The International Information Center for Geotechnical Engineers

Landslides: Slope stability, triggers, failure dynamics, and morphology - Slope Stability

Slope Stability
Slope stability is dependent on the following:

  1. Material involved including:
    -Material properties (cohesion and the internal friction)
    -Fracture density and quality
    -Weathering of the material
  2. Geometry of material
  3. Slope angle
  4. Weight distribution
  5. Water content
  6. Vegetation
  7. External impulsive forces (such as earthquakes)

 

Factor of Safety

            The factor of safety of a slope describes the stability of the slope and is a ratio of the resisting forces to driving forces. A factor of safety greater than one indicates a stable slope. There are multiple methods for calculating the factor of safety of a slope. The calculation of the safety of a sliding block on a plane (a layered slide with preferential failure along pre-existing weaknesses) is shown below in figure 1. This calculation takes into account slope angle, friction, cohesion, and water content. Increasing water content and slope angle decreases the factor of safety.  Increasing friction and cohesion increases the strength and therefore increases the factor of safety. The sliding plane calculation of the factor of safety cannot be applied to homogenous soils where there is no preferential weak layer for failure. The failure surface in homogenous soils is sub-spherical, resulting in a rotational slide.  

Factorofsafetydiagram

Figure 1: Factor of safety calculation. Figure from Marin Clark (personal communication).

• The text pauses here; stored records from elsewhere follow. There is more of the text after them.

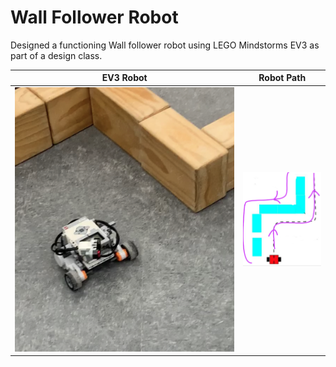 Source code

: # Wall Follower Robot

Designed a functioning Wall follower robot using LEGO Mindstorms EV3 as part of a design class.

EV3 Robot            |  Robot Path
:-------------------------:|:-------------------------:
![](https://github.com/talha-riaz/WallFollower-EV3/blob/master/img/a.jpg)  |  ![](https://github.com/talha-riaz/WallFollower-EV3/blob/master/img/b.png)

Material properties control the strength of a rock or soil and are an important control on the type of failure. The intrinsic strength of a rock or soil comes from cohesive strength and the internal friction.  Cohesion is the resistance force per unit area, and is measured in Pascals. In fine-grained soils, cohesion is a result of electrostatic bonds between clay and silt particles and is on the order of a few KPa. Sands and gravels are effectively cohesion-less. Rock has much greater cohesion due to interlocking particles and cement. Cohesion values for rock may be 1000s of times larger than those of soils (De Blasio, 2011). The internal friction of a soil or rock is due to the frictional forces between grains, and is often represented as the internal angle of friction, Φ. The internal angle of friction depends on grain size and grain properties, and can range from 0 to 45. Sandy soils and gravels generally have a friction angle between 30 and 40 degrees, while clayey soils tend to have a friction angle up to about 35 degrees. These values are generalizations and do not apply to all soils in these catagories (Koloski et al, 1989). 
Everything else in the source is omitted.